[Records from a collection]
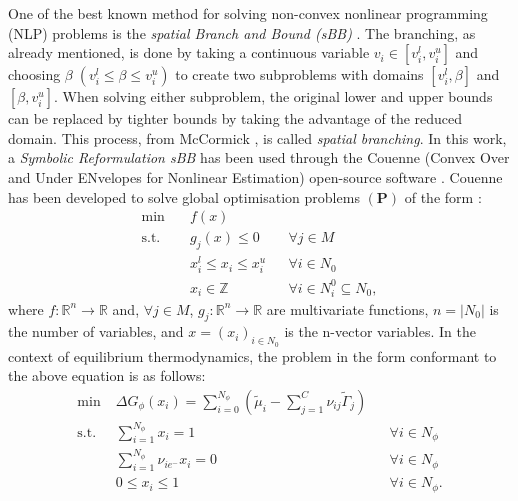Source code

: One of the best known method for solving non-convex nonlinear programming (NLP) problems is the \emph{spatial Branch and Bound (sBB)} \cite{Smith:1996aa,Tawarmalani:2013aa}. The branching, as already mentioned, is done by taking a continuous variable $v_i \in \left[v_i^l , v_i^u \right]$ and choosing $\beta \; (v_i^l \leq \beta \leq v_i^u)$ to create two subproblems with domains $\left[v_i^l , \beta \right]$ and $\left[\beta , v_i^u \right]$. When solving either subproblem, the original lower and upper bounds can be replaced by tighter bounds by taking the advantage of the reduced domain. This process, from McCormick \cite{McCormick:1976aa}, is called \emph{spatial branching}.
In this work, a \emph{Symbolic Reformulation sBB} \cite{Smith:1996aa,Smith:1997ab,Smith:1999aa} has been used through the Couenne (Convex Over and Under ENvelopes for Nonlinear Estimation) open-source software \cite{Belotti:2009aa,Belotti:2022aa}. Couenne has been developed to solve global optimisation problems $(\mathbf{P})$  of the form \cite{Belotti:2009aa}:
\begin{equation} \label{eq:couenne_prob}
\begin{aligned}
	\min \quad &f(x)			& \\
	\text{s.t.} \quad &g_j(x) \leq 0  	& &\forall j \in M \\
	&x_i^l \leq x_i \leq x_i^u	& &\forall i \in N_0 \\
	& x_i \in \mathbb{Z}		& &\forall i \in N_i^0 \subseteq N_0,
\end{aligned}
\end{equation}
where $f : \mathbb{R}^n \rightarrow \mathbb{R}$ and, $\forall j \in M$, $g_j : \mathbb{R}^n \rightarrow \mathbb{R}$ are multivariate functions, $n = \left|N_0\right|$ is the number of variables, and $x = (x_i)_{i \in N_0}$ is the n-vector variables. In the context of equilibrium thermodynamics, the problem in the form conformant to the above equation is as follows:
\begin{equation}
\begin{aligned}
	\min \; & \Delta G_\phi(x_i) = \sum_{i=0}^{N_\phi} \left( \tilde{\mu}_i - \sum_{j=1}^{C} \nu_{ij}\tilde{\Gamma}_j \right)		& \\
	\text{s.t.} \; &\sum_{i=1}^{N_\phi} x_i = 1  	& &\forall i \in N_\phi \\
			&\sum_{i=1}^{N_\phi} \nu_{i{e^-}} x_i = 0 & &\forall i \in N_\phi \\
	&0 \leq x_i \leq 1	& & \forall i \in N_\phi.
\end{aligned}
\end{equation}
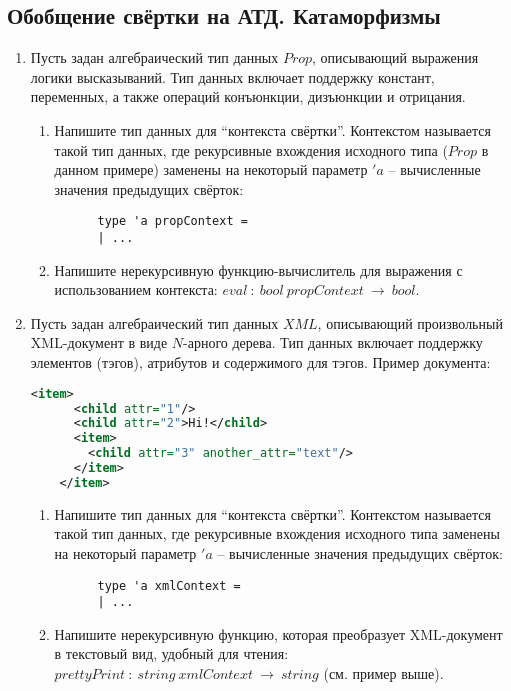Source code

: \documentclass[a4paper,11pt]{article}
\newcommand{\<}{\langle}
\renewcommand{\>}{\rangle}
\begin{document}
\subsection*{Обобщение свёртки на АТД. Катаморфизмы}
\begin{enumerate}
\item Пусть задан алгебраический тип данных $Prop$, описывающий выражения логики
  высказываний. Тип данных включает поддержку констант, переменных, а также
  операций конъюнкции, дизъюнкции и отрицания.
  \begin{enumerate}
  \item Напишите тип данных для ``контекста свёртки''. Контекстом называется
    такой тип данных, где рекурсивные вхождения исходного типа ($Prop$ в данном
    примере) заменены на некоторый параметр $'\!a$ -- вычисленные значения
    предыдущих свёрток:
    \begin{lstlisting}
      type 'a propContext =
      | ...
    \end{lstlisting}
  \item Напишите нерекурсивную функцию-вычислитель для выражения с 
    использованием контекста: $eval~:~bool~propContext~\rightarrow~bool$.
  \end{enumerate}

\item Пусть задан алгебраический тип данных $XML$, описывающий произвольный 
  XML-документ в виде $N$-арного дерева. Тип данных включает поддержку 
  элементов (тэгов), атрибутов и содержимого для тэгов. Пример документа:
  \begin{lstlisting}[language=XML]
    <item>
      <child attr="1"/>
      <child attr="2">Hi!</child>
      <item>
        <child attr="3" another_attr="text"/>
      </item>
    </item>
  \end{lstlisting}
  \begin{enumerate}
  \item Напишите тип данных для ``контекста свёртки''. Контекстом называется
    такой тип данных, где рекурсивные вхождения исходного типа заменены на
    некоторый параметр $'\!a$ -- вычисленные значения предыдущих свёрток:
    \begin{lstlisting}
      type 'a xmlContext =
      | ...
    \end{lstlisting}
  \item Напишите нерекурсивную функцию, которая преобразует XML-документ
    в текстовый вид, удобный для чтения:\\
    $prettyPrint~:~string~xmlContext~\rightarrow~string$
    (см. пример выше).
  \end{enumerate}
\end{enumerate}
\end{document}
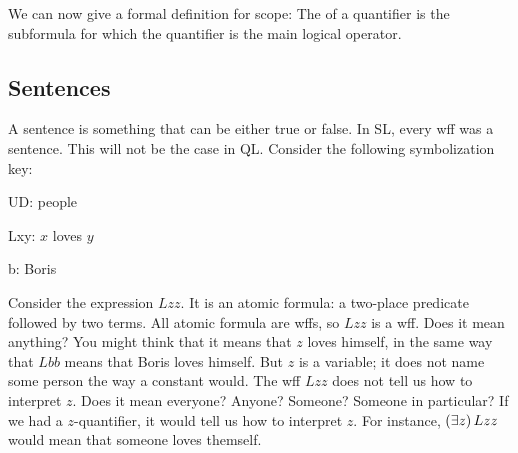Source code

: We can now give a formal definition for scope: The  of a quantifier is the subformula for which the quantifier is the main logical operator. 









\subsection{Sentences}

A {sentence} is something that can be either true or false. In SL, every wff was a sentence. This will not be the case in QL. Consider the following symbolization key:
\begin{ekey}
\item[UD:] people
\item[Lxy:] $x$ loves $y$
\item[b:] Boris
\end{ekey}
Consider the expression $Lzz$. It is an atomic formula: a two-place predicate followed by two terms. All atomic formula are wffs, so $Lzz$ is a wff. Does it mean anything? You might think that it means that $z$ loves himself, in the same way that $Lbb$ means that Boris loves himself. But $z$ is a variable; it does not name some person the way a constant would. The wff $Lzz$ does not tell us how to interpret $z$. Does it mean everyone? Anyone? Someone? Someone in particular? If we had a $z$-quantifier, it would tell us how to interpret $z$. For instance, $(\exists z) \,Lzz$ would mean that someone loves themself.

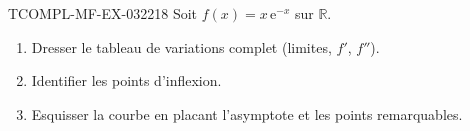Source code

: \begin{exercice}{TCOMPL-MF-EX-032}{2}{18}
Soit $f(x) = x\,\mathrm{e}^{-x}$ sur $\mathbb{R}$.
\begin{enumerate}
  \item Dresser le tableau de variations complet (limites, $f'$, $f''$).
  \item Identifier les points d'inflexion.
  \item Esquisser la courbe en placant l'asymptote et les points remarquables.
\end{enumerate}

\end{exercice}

• **Assigned task**
Check each line of the data for "исходного". Copy the lines where it turns up.

• **Result for this task**
    такой тип данных, где рекурсивные вхождения исходного типа ($Prop$ в данном
    такой тип данных, где рекурсивные вхождения исходного типа заменены на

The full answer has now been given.